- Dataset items
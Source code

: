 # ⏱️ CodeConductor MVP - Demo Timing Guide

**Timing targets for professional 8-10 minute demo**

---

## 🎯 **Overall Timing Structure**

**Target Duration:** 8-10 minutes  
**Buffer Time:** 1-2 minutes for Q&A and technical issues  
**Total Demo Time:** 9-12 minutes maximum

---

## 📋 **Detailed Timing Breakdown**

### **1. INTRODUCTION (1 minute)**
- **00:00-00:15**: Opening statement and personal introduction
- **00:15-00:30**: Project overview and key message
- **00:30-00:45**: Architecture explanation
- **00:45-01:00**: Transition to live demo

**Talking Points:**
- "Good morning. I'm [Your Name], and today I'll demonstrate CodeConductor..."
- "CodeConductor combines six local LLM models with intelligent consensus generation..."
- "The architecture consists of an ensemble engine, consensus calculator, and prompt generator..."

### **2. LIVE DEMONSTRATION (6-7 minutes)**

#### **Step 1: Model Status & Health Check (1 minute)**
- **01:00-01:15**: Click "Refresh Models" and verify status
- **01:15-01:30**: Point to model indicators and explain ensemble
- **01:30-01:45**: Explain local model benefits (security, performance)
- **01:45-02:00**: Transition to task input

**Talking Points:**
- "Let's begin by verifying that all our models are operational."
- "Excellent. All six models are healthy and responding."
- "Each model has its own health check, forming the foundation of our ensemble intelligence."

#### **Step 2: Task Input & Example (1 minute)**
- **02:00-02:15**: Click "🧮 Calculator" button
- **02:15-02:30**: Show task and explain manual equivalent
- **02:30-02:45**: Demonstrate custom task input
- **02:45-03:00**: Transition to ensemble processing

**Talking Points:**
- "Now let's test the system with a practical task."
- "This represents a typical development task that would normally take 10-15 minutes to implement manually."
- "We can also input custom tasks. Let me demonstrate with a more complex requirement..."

- The task
Set down exactly the lines of the data above, beginning with the line that has "- **01:15-01:30**: Point" and ending with the line that has "All six models", and no others.

- Result of the exercise
- **01:15-01:30**: Point to model indicators and explain ensemble
- **01:30-01:45**: Explain local model benefits (security, performance)
- **01:45-02:00**: Transition to task input

**Talking Points:**
- "Let's begin by verifying that all our models are operational."
- "Excellent. All six models are healthy and responding."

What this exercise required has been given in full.